Your situation Recommended choice
You need one AI specialist part-time BroutonLab
You need several engineers working as one team Fusemachines
You want to test an engineer before committing Neither publishes a trial; negotiate a short first term
Your budget is at the lower end Compare: Fusemachines (Not published) vs BroutonLab (None stated)
You need engineers deployed inside your organization Fusemachines
You need specialist depth in a specific vertical Fusemachines

Use case fit: Fusemachines vs BroutonLab

Use case Fusemachines fit BroutonLab fit Winner
Placing a data engineering squad inside a mid-market retailer Strong Limited Fusemachines
Customizing agent products for a financial services back office Strong Limited Fusemachines
Hiring a computer-vision expert for ten hours a week Limited Strong BroutonLab
Prototyping an NLP classifier for a startup Limited Strong BroutonLab

Verdict: Fusemachines vs BroutonLab

Fusemachines (4.3/5) is the stronger overall choice for most AI-Native Staff Augmentation projects.
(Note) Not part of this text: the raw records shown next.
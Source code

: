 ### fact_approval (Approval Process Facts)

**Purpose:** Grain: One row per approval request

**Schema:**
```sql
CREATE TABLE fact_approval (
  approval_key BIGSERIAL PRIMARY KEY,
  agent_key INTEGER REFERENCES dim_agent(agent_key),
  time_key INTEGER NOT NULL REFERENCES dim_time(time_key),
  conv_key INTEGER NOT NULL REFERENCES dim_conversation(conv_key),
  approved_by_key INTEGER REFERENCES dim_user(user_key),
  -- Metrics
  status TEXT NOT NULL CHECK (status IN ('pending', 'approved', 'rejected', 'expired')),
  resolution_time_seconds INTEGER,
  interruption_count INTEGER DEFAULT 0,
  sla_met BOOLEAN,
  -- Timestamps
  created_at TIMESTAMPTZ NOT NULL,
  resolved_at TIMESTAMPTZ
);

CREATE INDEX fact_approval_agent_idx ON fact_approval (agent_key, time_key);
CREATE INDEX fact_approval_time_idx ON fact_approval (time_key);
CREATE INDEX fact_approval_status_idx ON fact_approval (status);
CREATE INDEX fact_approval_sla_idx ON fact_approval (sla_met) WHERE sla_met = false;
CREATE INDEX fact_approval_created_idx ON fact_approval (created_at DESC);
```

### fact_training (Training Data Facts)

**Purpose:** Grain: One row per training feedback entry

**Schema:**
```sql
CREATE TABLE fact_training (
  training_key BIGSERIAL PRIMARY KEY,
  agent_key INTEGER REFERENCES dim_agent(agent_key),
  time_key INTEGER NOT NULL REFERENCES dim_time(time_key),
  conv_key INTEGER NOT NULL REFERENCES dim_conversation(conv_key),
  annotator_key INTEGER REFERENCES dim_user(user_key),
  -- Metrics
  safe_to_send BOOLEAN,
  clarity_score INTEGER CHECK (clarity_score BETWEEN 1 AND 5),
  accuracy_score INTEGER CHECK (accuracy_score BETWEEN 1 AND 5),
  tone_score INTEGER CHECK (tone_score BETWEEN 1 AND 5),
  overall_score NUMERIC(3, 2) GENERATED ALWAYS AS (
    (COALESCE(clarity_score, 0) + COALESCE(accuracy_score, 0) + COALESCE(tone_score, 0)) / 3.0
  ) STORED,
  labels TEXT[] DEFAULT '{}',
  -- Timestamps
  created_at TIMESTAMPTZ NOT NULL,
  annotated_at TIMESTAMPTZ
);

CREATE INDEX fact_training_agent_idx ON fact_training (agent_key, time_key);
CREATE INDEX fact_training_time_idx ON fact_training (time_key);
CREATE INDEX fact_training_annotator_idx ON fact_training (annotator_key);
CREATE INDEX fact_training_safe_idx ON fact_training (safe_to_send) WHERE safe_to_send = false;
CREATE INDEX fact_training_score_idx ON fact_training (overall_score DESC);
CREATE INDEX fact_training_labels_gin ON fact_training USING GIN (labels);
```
Its own AI education program feeds the engineering bench.

BroutonLab (3.7/5) is worth a look if you need prototyping an NLP classifier for a startup. If your situation matches that, BroutonLab is a competitive option.

Related comparisons

Fusemachines vs BroutonLab FAQ

Is Fusemachines better than BroutonLab?

Fusemachines (4.3/5) scores higher overall, but "better" depends on your use case. Fusemachines's strongest advantage: public-company reporting means audited financials, which few staffing vendors offer. BroutonLab's strongest advantage: published rate and no lock-in.
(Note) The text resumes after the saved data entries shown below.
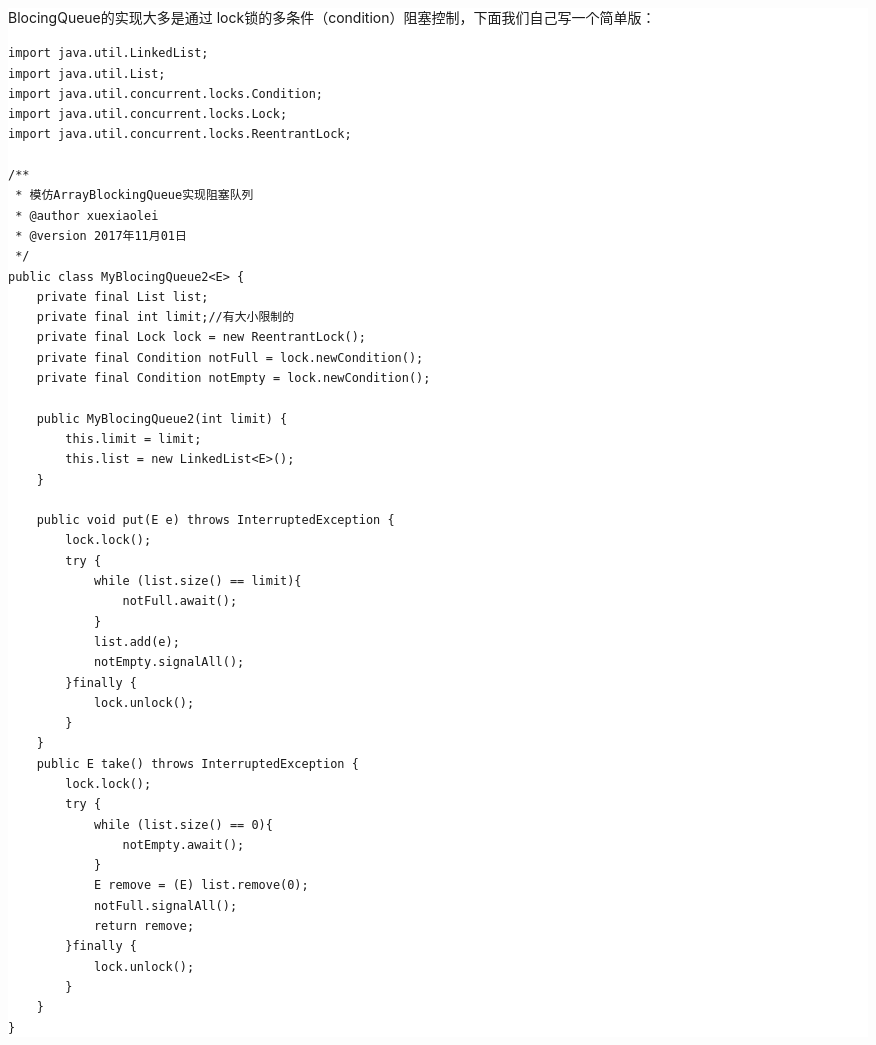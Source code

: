 BlocingQueue的实现大多是通过 lock锁的多条件（condition）阻塞控制，下面我们自己写一个简单版：

```
import java.util.LinkedList;
import java.util.List;
import java.util.concurrent.locks.Condition;
import java.util.concurrent.locks.Lock;
import java.util.concurrent.locks.ReentrantLock;

/**
 * 模仿ArrayBlockingQueue实现阻塞队列
 * @author xuexiaolei
 * @version 2017年11月01日
 */
public class MyBlocingQueue2<E> {
    private final List list;
    private final int limit;//有大小限制的
    private final Lock lock = new ReentrantLock();
    private final Condition notFull = lock.newCondition();
    private final Condition notEmpty = lock.newCondition();

    public MyBlocingQueue2(int limit) {
        this.limit = limit;
        this.list = new LinkedList<E>();
    }

    public void put(E e) throws InterruptedException {
        lock.lock();
        try {
            while (list.size() == limit){
                notFull.await();
            }
            list.add(e);
            notEmpty.signalAll();
        }finally {
            lock.unlock();
        }
    }
    public E take() throws InterruptedException {
        lock.lock();
        try {
            while (list.size() == 0){
                notEmpty.await();
            }
            E remove = (E) list.remove(0);
            notFull.signalAll();
            return remove;
        }finally {
            lock.unlock();
        }
    }
}
```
How do Fusemachines and BroutonLab differ in pricing?

Fusemachines uses squad or per-engineer billing for services; product licences priced separately; rates on request pricing. BroutonLab uses $60/hr per data scientist (upwork profile); full-time or 10 hours a week pricing with a minimum engagement of None stated. Neither firm publishes a full rate card; a discovery call is required for project-specific quotes.

Which is better for enterprise: Fusemachines or BroutonLab?

BroutonLab is the larger team and typically the better enterprise-scale choice. For very large programmes, verify team size and compliance coverage directly with each company before shortlisting.

What are the main differences between Fusemachines and BroutonLab?

Fusemachines's primary differentiator is: its own AI education program feeds the engineering bench. BroutonLab's primary differentiator is: fractional deep learning experts at a published hourly rate. They also differ in team size (Not confirmed in sources reviewed (Nasdaq filer; see SEC reports) vs 15 data scientists (per company)), minimum engagement (Not published vs None stated), and primary industries served (Financial services, Media vs Startups, Healthcare).

Verify all details directly with each company before making a decision.